President Biden included a nod to a rising issue in the entertainment and tech industries during his State of the Union address Thursday evening, calling for a ban on AI voice impersonations.
“Here at home, I have signed over 400 bipartisan bills. There’s more to pass my unity agenda,” President Biden said, beginning to list off a series of different proposals that he hopes to address if elected to a second term. “Strengthen penalties on fentanyl trafficking. Pass bipartisan privacy legislation to protect our children online. Harness the promise of AI to protect us from peril. Ban AI voice impersonations and more.”

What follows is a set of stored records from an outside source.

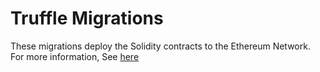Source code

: # Truffle Migrations

These migrations deploy the Solidity contracts to the Ethereum Network.  For more information, See [here](http://truffleframework.com/docs/getting_started/migrations)
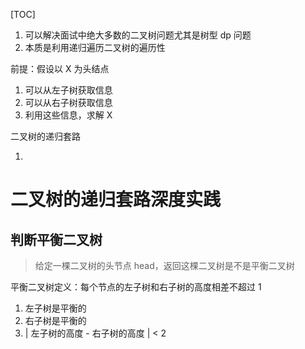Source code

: 

[TOC]

1. 可以解决面试中绝大多数的二叉树问题尤其是树型 dp 问题
2. 本质是利用递归遍历二叉树的遍历性



前提：假设以 X 为头结点

1. 可以从左子树获取信息
2. 可以从右子树获取信息
3. 利用这些信息，求解 X



二叉树的递归套路

1.









# 二叉树的递归套路深度实践



## 判断平衡二叉树

> 给定一棵二叉树的头节点 head，返回这棵二叉树是不是平衡二叉树



平衡二叉树定义：每个节点的左子树和右子树的高度相差不超过 1

1. 左子树是平衡的
2. 右子树是平衡的
3.  | 左子树的高度 - 右子树的高度 | < 2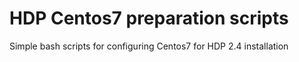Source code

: # HDP Centos7 preparation scripts
Simple bash scripts for configuring Centos7 for HDP 2.4 installation
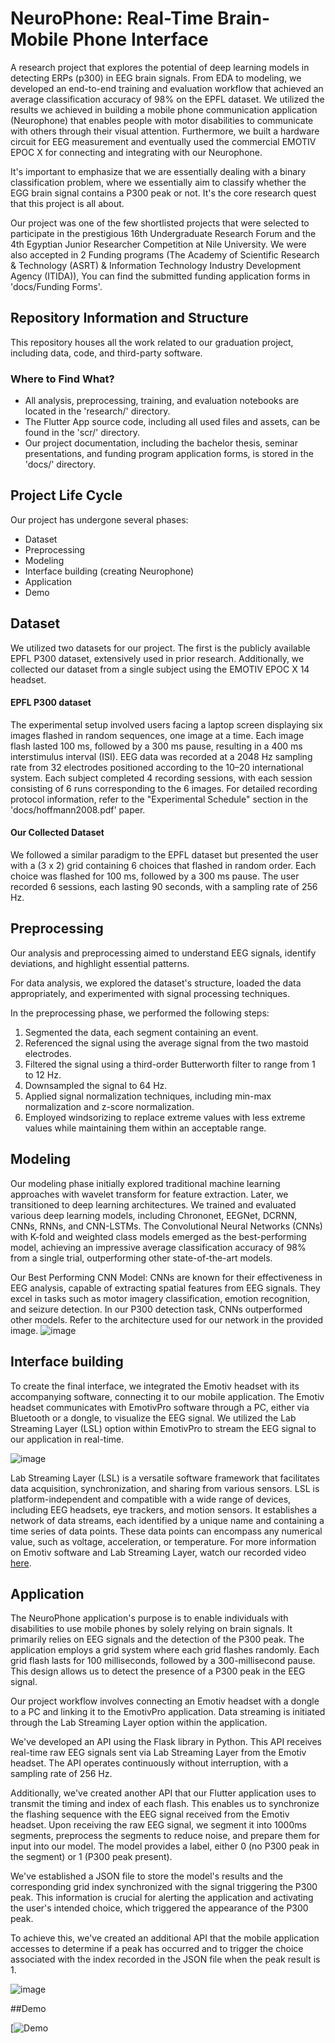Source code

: # NeuroPhone: Real-Time Brain-Mobile Phone Interface

A research project that explores the potential of deep learning models in detecting ERPs (p300) in EEG brain signals. From EDA to modeling, we developed an end-to-end training and evaluation workflow that achieved an average classification accuracy of 98% on the EPFL dataset. We utilized the results we achieved in building a mobile phone communication application (Neurophone) that enables people with motor disabilities to communicate with others through their visual attention. Furthermore, we built a hardware circuit for EEG measurement and eventually used the commercial EMOTIV EPOC X for connecting and integrating with our Neurophone.

It's important to emphasize that we are essentially dealing with a binary classification problem, where we essentially aim to classify whether the EGG brain signal contains a P300 peak or not. It's the core research quest that this project is all about.

Our project was one of the few shortlisted projects that were selected to participate in the prestigious 16th Undergraduate Research Forum and the 4th Egyptian Junior Researcher Competition at Nile University. We were also accepted in 2 Funding programs (The Academy of Scientific Research & Technology (ASRT) & Information Technology Industry Development Agency (ITIDA)), You can find the submitted funding application forms in 'docs/Funding Forms'.

## Repository Information and Structure
This repository houses all the work related to our graduation project, including data, code, and third-party software.

### Where to Find What?
- All analysis, preprocessing, training, and evaluation notebooks are located in the 'research/' directory.
- The Flutter App source code, including all used files and assets, can be found in the 'scr/' directory.
- Our project documentation, including the bachelor thesis, seminar presentations, and funding program application forms, is stored in the 'docs/' directory.

## Project Life Cycle
Our project has undergone several phases:
- Dataset
- Preprocessing
- Modeling
- Interface building (creating Neurophone)
- Application
- Demo

## Dataset
We utilized two datasets for our project. The first is the publicly available EPFL P300 dataset, extensively used in prior research. Additionally, we collected our dataset from a single subject using the EMOTIV EPOC X 14 headset.

#### EPFL P300 dataset
The experimental setup involved users facing a laptop screen displaying six images flashed in random sequences, one image at a time. Each image flash lasted 100 ms, followed by a 300 ms pause, resulting in a 400 ms interstimulus interval (ISI). EEG data was recorded at a 2048 Hz sampling rate from 32 electrodes positioned according to the 10–20 international system. Each subject completed 4 recording sessions, with each session consisting of 6 runs corresponding to the 6 images. For detailed recording protocol information, refer to the "Experimental Schedule" section in the 'docs/hoffmann2008.pdf' paper.

#### Our Collected Dataset
We followed a similar paradigm to the EPFL dataset but presented the user with a (3 x 2) grid containing 6 choices that flashed in random order. Each choice was flashed for 100 ms, followed by a 300 ms pause. The user recorded 6 sessions, each lasting 90 seconds, with a sampling rate of 256 Hz.

## Preprocessing
Our analysis and preprocessing aimed to understand EEG signals, identify deviations, and highlight essential patterns.

For data analysis, we explored the dataset's structure, loaded the data appropriately, and experimented with signal processing techniques.

In the preprocessing phase, we performed the following steps:
1. Segmented the data, each segment containing an event.
2. Referenced the signal using the average signal from the two mastoid electrodes.
3. Filtered the signal using a third-order Butterworth filter to range from 1 to 12 Hz.
4. Downsampled the signal to 64 Hz.
5. Applied signal normalization techniques, including min-max normalization and z-score normalization.
6. Employed windsorizing to replace extreme values with less extreme values while maintaining them within an acceptable range.

## Modeling
Our modeling phase initially explored traditional machine learning approaches with wavelet transform for feature extraction. Later, we transitioned to deep learning architectures. We trained and evaluated various deep learning models, including Chrononet, EEGNet, DCRNN, CNNs, RNNs, and CNN-LSTMs. The Convolutional Neural Networks (CNNs) with K-fold and weighted class models emerged as the best-performing model, achieving an impressive average classification accuracy of 98% from a single trial, outperforming other state-of-the-art models.

Our Best Performing CNN Model:
CNNs are known for their effectiveness in EEG analysis, capable of extracting spatial features from EEG signals. They excel in tasks such as motor imagery classification, emotion recognition, and seizure detection. In our P300 detection task, CNNs outperformed other models. Refer to the architecture used for our network in the provided image.
![image](https://github.com/NorhanAbdelhafez/NeuroPhone-RealTime-BrainMobilePhone-Interface/assets/62456227/6c70bda6-dd79-4ba3-af41-3f8996ad6f56)

## Interface building
To create the final interface, we integrated the Emotiv headset with its accompanying software, connecting it to our mobile application. The Emotiv headset communicates with EmotivPro software through a PC, either via Bluetooth or a dongle, to visualize the EEG signal. We utilized the Lab Streaming Layer (LSL) option within EmotivPro to stream the EEG signal to our application in real-time.

![image](https://github.com/NorhanAbdelhafez/NeuroPhone-RealTime-BrainMobilePhone-Interface/assets/62456227/6797660e-5b83-440c-99da-8fb7037eceaa)


Lab Streaming Layer (LSL) is a versatile software framework that facilitates data acquisition, synchronization, and sharing from various sensors. LSL is platform-independent and compatible with a wide range of devices, including EEG headsets, eye trackers, and motion sensors. It establishes a network of data streams, each identified by a unique name and containing a time series of data points. These data points can encompass any numerical value, such as voltage, acceleration, or temperature. For more information on Emotiv software and Lab Streaming Layer, watch our recorded video [here](https://drive.google.com/file/d/1knvs0iG5Ho1RGqegf9wdyhoy7e6SobmJ/view?usp=sharing).


## Application
The NeuroPhone application's purpose is to enable individuals with disabilities to use mobile phones by solely relying on brain signals. It primarily relies on EEG signals and the detection of the P300 peak. The application employs a grid system where each grid flashes randomly. Each grid flash lasts for 100 milliseconds, followed by a 300-millisecond pause. This design allows us to detect the presence of a P300 peak in the EEG signal.

Our project workflow involves connecting an Emotiv headset with a dongle to a PC and linking it to the EmotivPro application. Data streaming is initiated through the Lab Streaming Layer option within the application.

We've developed an API using the Flask library in Python. This API receives real-time raw EEG signals sent via Lab Streaming Layer from the Emotiv headset. The API operates continuously without interruption, with a sampling rate of 256 Hz.

Additionally, we've created another API that our Flutter application uses to transmit the timing and index of each flash. This enables us to synchronize the flashing sequence with the EEG signal received from the Emotiv headset. Upon receiving the raw EEG signal, we segment it into 1000ms segments, preprocess the segments to reduce noise, and prepare them for input into our model. The model provides a label, either 0 (no P300 peak in the segment) or 1 (P300 peak present).

We've established a JSON file to store the model's results and the corresponding grid index synchronized with the signal triggering the P300 peak. This information is crucial for alerting the application and activating the user's intended choice, which triggered the appearance of the P300 peak.

To achieve this, we've created an additional API that the mobile application accesses to determine if a peak has occurred and to trigger the choice associated with the index recorded in the JSON file when the peak result is 1.

![image](https://github.com/NorhanAbdelhafez/NeuroPhone-RealTime-BrainMobilePhone-Interface/assets/62456227/29cdbe99-c22c-428e-bc5c-c3768c881046)


##Demo

[![Demo](https://drive.google.com/file/d/1we7Ycj27D87j2mwEivY2lnqsKF7qCyZZ/view)
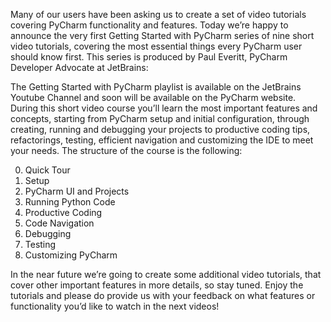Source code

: Many of our users have been asking us to create a set of video tutorials covering PyCharm functionality and features. Today we’re happy to announce the very first Getting Started with PyCharm series of nine short video tutorials, covering the most essential things every PyCharm user should know first. This series is produced by Paul Everitt, PyCharm Developer Advocate at JetBrains:

The Getting Started with PyCharm playlist is available on the JetBrains Youtube Channel and soon will be available on the PyCharm website. During this short video course you’ll learn the most important features and concepts, starting from PyCharm setup and initial configuration, through creating, running and debugging your projects to productive coding tips, refactorings, testing, efficient navigation and customizing the IDE to meet your needs. The structure of the course is the following:

0. Quick Tour
1.  Setup
2. PyCharm UI and Projects
3. Running Python Code
4. Productive Coding
5. Code Navigation
6. Debugging
7. Testing
8. Customizing PyCharm

In the near future we’re going to create some additional video tutorials, that cover other important features in more details, so stay tuned. Enjoy the tutorials and please do provide us with your feedback on what features or functionality you’d like to watch in the next videos!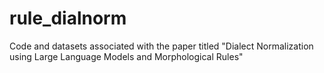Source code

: # rule_dialnorm
Code and datasets associated with the paper titled "Dialect Normalization using Large Language Models and Morphological Rules" 

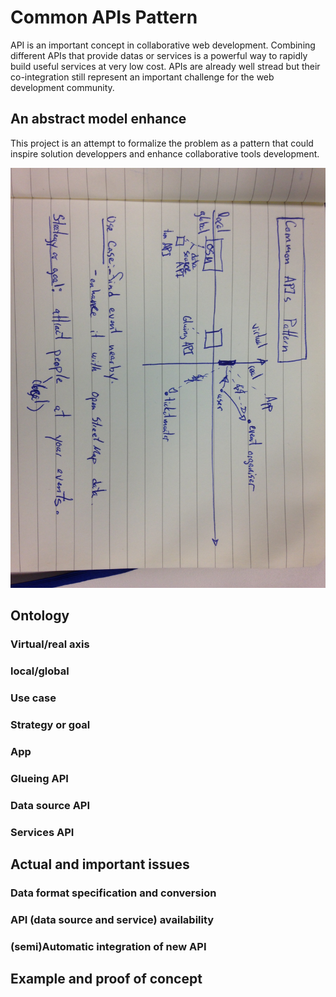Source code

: # Common APIs Pattern

API is an important concept in collaborative web development. Combining different APIs that provide datas or services is a powerful way to rapidly build useful services at very low cost. APIs are already well stread but their co-integration still represent an important challenge for the web development community.

## An abstract model enhance

This project is an attempt to formalize the problem as a pattern that could inspire solution developpers and enhance collaborative tools development.

![tm + OMS example](https://github.com/jvtrudel/commonAPIs/blob/master/data/example1.jpg)

## Ontology

### Virtual/real axis

### local/global

### Use case

### Strategy or goal

### App

### Glueing API

### Data source API

### Services API

## Actual and important issues

### Data format specification and conversion

### API (data source and service) availability

### (semi)Automatic integration of new API

## Example and proof of concept

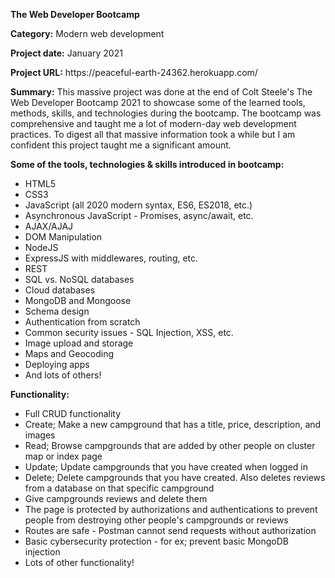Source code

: <p><strong>The Web Developer Bootcamp</strong></p>
<p><strong>Category:</strong> Modern web development</p>
<p><strong>Project date:</strong> January 2021</p>
<p><strong>Project URL:</strong> https://peaceful-earth-24362.herokuapp.com/</p>
<p><strong>Summary:</strong>
  This massive project was done at the end of Colt Steele's The Web Developer Bootcamp 2021 to showcase some of the learned tools, methods, skills, 
  and technologies during the bootcamp. The bootcamp was comprehensive and taught me a lot of modern-day web development practices. To digest 
  all that massive information took a while but I am confident this project taught me a significant amount.
</p>
<strong>Some of the tools, technologies & skills introduced in bootcamp: </strong>
<ul>
  <li>HTML5</li>
  <li>CSS3</li>
  <li>JavaScript (all 2020 modern syntax, ES6, ES2018, etc.)</li>
  <li>Asynchronous JavaScript - Promises, async/await, etc.</li>
  <li>AJAX/AJAJ</li>
  <li>DOM Manipulation</li>
  <li>NodeJS</li>
  <li>ExpressJS with middlewares, routing, etc.</li>
  <li>REST</li>
  <li>SQL vs. NoSQL databases</li>
  <li>Cloud databases</li>
  <li>MongoDB and Mongoose</li>
  <li>Schema design</li>
  <li>Authentication from scratch</li>
  <li>Common security issues - SQL Injection, XSS, etc.</li>
  <li>Image upload and storage</li>
  <li>Maps and Geocoding</li>
  <li>Deploying apps</li>
  <li>And lots of others!</li>
</ul>

<p><strong>Functionality:</strong></p>
<ul>
  <li>Full CRUD functionality</li>
  <li>Create; Make a new campground that has a title, price, description, and images</li>
  <li>Read; Browse campgrounds that are added by other people on cluster map or index page </li>
  <li>Update; Update campgrounds that you have created when logged in</li>
  <li>Delete; Delete campgrounds that you have created. Also deletes reviews from a database on that specific campground</li>
  <li>Give campgrounds reviews and delete them</li>
  <li>The page is protected by authorizations and authentications to prevent people from destroying other people's campgrounds or reviews</li>
  <li>Routes are safe - Postman cannot send requests without authorization</li>
  <li>Basic cybersecurity protection - for ex; prevent basic MongoDB injection</li>
  <li>Lots of other functionality!</li>
</ul>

The President did not elaborate on the types of guardrails or penalties that he would plan to institute around the rising technology, or if it would extend to the entertainment industry. AI was a peak concern for SAG-AFTRA during the actors union’s negotiations with and strike against the major studios last year. The talks eventually finished with an agreement that established consent and compensation requirements for productions to utilize AI to replicate actors’ likenesses and voices. However, the deal did not block the studios from training AI systems to create “synthetic” performers that bear no resemblance to any real people.
Biden’s State of the Union address also saw a series of small hiccups from heckling Congress members, including George’s Republican Rep. Marjorie Taylor Greene. Greene donned a “Make America Great Again” hat to the proceedings; later, the broadcast cut to reveal that Greene was yelling during Biden’s speech.